This dark, unsettling painting is one of the key works of the Czech Surrealist movement.

It was painted by Marie Čermínová, the artist who adopted the un-gendered name Toyen in 1923 and who often referred to herself using masculine pronouns.

Toyen studied at the School of Applied Arts in Prague from 1919 to 1922 and afterwards joined the abstract-modernist group Devětsil. After several years living in Paris she returned to Prague, and from 1931 began to work in the Surrealist style. In 1934 she became one of the founding members of the Czech Surrealist group Skupina. Toyen was acquainted with Surrealism’s key protagonists, including Breton, Ernst, Dali, and Duchamp, and her work appeared in many international Surrealist exhibitions, most notably in London in 1936.

The Message of the Forest shows a nightmarish woodland scene in which a blue owl-like creature holds the severed head of a girl in a single claw. It is the fourth and largest work in Toyen’s series of paintings on a similar theme, one which embodies typical Surrealist concerns such as irrationality, the unconscious and the power of nature over the human world.

The Scottish National Gallery of Modern Art owns a world-class collection of surrealist art, including works by Magritte, Miro and Dali. However, the gallery’s holdings by women surrealists are modest.
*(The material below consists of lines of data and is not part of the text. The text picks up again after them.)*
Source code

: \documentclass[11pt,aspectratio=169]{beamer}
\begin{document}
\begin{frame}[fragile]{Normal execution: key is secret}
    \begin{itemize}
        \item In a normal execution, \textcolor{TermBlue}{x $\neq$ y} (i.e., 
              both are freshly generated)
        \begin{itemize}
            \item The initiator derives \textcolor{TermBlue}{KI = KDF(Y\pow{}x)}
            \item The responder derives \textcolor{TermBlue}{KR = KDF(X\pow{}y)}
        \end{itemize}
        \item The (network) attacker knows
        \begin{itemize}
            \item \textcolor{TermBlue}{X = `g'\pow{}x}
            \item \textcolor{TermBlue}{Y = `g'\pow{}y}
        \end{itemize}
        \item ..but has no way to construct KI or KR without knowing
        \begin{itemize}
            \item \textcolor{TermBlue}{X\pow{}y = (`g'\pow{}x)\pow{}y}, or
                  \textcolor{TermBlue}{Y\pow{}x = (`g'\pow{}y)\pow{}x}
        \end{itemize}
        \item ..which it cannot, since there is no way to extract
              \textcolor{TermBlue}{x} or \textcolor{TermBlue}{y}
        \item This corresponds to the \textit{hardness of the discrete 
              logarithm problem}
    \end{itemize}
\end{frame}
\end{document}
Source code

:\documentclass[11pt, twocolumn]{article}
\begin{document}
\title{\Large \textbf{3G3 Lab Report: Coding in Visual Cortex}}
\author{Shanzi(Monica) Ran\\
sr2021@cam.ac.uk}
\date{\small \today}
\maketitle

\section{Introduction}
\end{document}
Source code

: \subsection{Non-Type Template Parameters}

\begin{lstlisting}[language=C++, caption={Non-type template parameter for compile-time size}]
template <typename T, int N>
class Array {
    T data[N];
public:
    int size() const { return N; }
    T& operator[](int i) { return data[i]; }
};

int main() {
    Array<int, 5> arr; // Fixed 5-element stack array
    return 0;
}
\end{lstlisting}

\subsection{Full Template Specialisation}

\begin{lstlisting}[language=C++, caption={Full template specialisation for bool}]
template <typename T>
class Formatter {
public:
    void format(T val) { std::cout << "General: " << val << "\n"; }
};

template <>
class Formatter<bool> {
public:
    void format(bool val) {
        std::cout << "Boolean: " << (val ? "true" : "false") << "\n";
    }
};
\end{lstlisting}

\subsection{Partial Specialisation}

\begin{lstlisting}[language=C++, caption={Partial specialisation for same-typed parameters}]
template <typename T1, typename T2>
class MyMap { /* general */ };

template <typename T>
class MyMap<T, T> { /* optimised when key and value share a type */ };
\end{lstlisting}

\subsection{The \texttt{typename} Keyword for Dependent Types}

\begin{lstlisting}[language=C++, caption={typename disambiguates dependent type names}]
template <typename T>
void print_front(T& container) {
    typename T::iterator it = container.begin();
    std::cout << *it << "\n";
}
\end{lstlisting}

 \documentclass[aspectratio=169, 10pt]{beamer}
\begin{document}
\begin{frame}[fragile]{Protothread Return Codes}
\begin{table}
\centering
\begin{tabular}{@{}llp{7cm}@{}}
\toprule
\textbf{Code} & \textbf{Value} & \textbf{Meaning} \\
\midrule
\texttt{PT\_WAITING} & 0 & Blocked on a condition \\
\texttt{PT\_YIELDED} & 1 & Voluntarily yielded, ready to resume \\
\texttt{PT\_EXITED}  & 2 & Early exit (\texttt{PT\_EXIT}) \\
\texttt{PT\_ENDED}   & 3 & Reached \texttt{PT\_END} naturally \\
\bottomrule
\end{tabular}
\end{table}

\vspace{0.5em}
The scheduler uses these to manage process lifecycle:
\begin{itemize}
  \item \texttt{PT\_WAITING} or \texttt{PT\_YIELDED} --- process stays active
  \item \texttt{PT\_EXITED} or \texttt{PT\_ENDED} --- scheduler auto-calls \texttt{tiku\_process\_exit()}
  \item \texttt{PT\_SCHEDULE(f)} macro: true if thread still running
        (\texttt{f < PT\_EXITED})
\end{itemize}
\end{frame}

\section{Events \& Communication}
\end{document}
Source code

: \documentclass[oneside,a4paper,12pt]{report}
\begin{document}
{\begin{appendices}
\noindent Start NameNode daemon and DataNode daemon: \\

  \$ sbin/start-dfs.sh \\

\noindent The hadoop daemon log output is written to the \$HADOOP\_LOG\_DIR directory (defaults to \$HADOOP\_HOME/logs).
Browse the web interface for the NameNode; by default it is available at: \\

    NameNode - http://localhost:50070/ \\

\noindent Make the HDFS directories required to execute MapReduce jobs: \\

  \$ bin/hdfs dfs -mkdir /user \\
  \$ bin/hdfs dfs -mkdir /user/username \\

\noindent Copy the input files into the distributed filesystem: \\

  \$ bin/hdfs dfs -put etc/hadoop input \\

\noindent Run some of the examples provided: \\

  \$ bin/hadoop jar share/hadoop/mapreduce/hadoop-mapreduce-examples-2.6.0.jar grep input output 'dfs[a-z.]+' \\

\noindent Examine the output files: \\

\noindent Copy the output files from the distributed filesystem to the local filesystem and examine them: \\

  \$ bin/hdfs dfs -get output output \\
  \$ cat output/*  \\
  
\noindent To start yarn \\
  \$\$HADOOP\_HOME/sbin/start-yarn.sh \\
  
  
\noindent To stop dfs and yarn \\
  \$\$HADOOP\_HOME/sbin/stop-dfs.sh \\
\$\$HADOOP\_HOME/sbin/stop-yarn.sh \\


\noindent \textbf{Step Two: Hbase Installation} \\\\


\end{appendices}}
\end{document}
The Message of the Forest is therefore a significant acquisition as both a major work by a female Surrealist and the first by a Czech Surrealist to enter the collection.

This work was acquired with assistance from the Wolfson Foundation.


The artist; sold Hans Neumann (1921-2001) a Czech collector, date unknown but after 1949; sold to Roy Cullen (1929-2014) and Mary Cullen 2001; sold via private sale through Christie's.